An “empty gesture” — that is the term that Rep. Jerrold Nadler, Democrat from New York, used to describe H.R. 5698, the Protect and Serve Act of 2018, which creates a new federal crime for targeting law enforcement officers.
“There is no profession more widely protected under federal and state law than working in law enforcement,” Nadler continued as the U.S. House Judiciary Committee considered the bill last week on the eve of Police Week. Protect and Serve, he said, is a “one-sided approach that presents the strong risk of creating a perception of bias against community-based policing concerns.”
So how did this bill pass the U.S. House of Representatives this week by a vote of 382 to 35? And how did it pass with the support of some of its critics in Congress?
The only explanation is that elected officials are intimidated by the police in the same way that many communities and people throughout this country are scared of the police. Police departments and unions wield a tremendous amount of power, so it’s a constituency that few members of Congress are brave enough to go against, especially when “law and order” rules the day.
But just how tone deaf is Congress?
There is a national conversation right now about the approximately 1,000 fatal police shootings every year. And there is a discussion about Black people and other people of color being policed for living their everyday lives. This disconnect between federal lawmakers and these constituents is evidenced by the Senate’s version of the Protect and Serve Act of 2018, S. 2794, which also creates a new federal crime for targeting law enforcement, with an important distinction. It essentially makes that offense a hate crime and law enforcement a protected class for hate crimes purposes.
The ACLU and more than 40 coalition partners oppose this legislation.
Giving hate crimes protections to police is “profoundly inappropriate” as “hate crimes laws are intended to extend protection to historically persecuted groups,” the ACLU and coalition partners explain in our letter of opposition to S. 2794. Hate crime laws were enacted to address the experiences of people who have lived through a history of systemic discrimination based on a personal characteristic, such as race, religion, sexual orientation, gender, gender identity, and disability.
Law enforcement, however, is not a historically persecuted group. As Radley Balko puts it, police officers “are about as far removed from a vulnerable group as one can imagine.”
The idea of making law enforcement a protected class for hate crimes purposes is deeply troubling, but the problems with the Senate bill don’t stop there. The bill will criminalize all types of interactions with law enforcement that cause — or attempt to cause — bodily injury. As Balko explains:
“[T]hink about a demonstration where police push into a protest line, resulting in pushing and shoving. It would now get pretty easy to start handing out assault charges against the protestors. A politically ambitious U.S. attorney who wants to, say, shut down Black Lives Matter could get a lot of mileage out of this bill.”
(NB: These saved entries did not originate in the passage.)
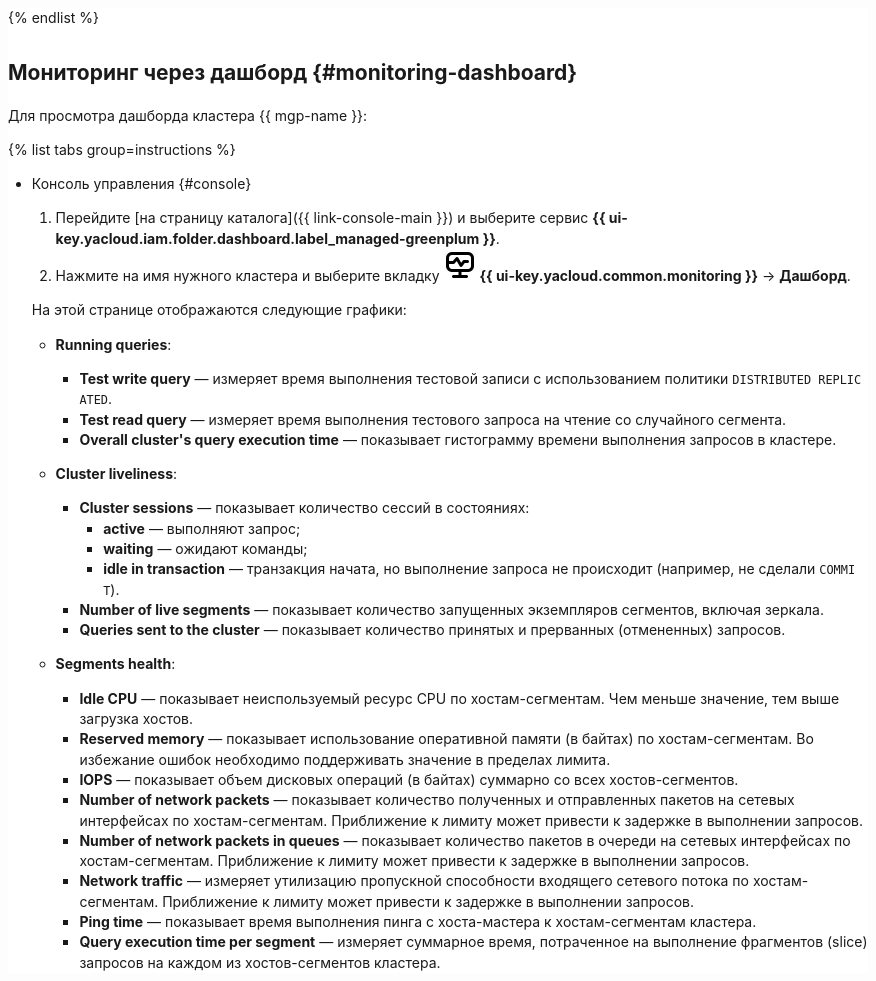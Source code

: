 {% endlist %}


## Мониторинг через дашборд {#monitoring-dashboard}

Для просмотра дашборда кластера {{ mgp-name }}:

{% list tabs group=instructions %}

- Консоль управления {#console}

    1. Перейдите [на страницу каталога]({{ link-console-main }}) и выберите сервис **{{ ui-key.yacloud.iam.folder.dashboard.label_managed-greenplum }}**.
    1. Нажмите на имя нужного кластера и выберите вкладку ![monitoring.svg](../../_assets/console-icons/display-pulse.svg) **{{ ui-key.yacloud.common.monitoring }}** → **Дашборд**.

    На этой странице отображаются следующие графики:

    * **Running queries**:
        * **Test write query** — измеряет время выполнения тестовой записи с использованием политики `DISTRIBUTED REPLICATED`.
        * **Test read query** — измеряет время выполнения тестового запроса на чтение со случайного сегмента.
        * **Overall cluster's query execution time** — показывает гистограмму времени выполнения запросов в кластере.

    * **Cluster liveliness**:
        * **Cluster sessions** — показывает количество сессий в состояниях:
            * **active** — выполняют запрос;
            * **waiting** — ожидают команды;
            * **idle in transaction** — транзакция начата, но выполнение запроса не происходит (например, не сделали `COMMIT`).
        * **Number of live segments** — показывает количество запущенных экземпляров сегментов, включая зеркала.
        * **Queries sent to the cluster**  — показывает количество принятых и прерванных (отмененных) запросов.

    * **Segments health**:
        * **Idle CPU** — показывает неиспользуемый ресурс CPU по хостам-сегментам. Чем меньше значение, тем выше загрузка хостов.
        * **Reserved memory** — показывает использование оперативной памяти (в байтах) по хостам-сегментам. Во избежание ошибок необходимо поддерживать значение в пределах лимита.
        * **IOPS** — показывает объем дисковых операций (в байтах) суммарно со всех хостов-сегментов.
        * **Number of network packets** — показывает количество полученных и отправленных пакетов на сетевых интерфейсах по хостам-сегментам. Приближение к лимиту может привести к задержке в выполнении запросов.
        * **Number of network packets in queues** — показывает количество пакетов в очереди на сетевых интерфейсах по хостам-сегментам. Приближение к лимиту может привести к задержке в выполнении запросов.
        * **Network traffic** — измеряет утилизацию пропускной способности входящего сетевого потока по хостам-сегментам. Приближение к лимиту может привести к задержке в выполнении запросов.
        * **Ping time** — показывает время выполнения пинга с хоста-мастера к хостам-сегментам кластера.
        * **Query execution time per segment** — измеряет суммарное время, потраченное на выполнение фрагментов (slice) запросов на каждом из хостов-сегментов кластера.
And it seems Congress wants to get a lot of mileage out of these “empty gestures” during Police Week. This time last year, the House passed another empty gesture bill, the Thin Blue Line Act, which duplicated existing law that imposes the death penalty for crimes committed against law enforcement, which the ACLU opposed. Last May, the House also passed the Probation Officer Protection Act, which the ACLU also objected to given its expansion of police powers and arrest authority for federal probation officers.
Congress has got to stop advancing these police union bills with no questions asked while police reform efforts go nowhere. In 2016, the bipartisan, U.S. House Working Group on Policing Strategies was formed because as they put it “our nation’s conscience has been rocked by a series of tragic events that has resulted in the loss of too many lives.” The working group acknowledged that “more must be done to end excessive force” and “strengthen police accountability.”
Almost two years later, the working group has not advanced a single piece of meaningful police reform legislation, of which there is no shortage. Many of these very same members supported the Protect and Serve Act. The working group has not even offered the Law Enforcement Trust and Integrity Act, a long-promised bipartisan bill of interest to both advocates and law enforcement. The working group has been called out but to no avail.
So again, here we are, another Police Week, and the only nod to improving the relationship between police and community from Congress was a House resolution that passed Tuesday night. The nonbinding resolution, H. R. 285, expressed that “Congress and the President should empower the creation of police and community alliances designed to enhance and improve communication and collaboration between members of the law enforcement community and the public they serve.”
In the hierarchy of empty gestures, this has to rank near the top.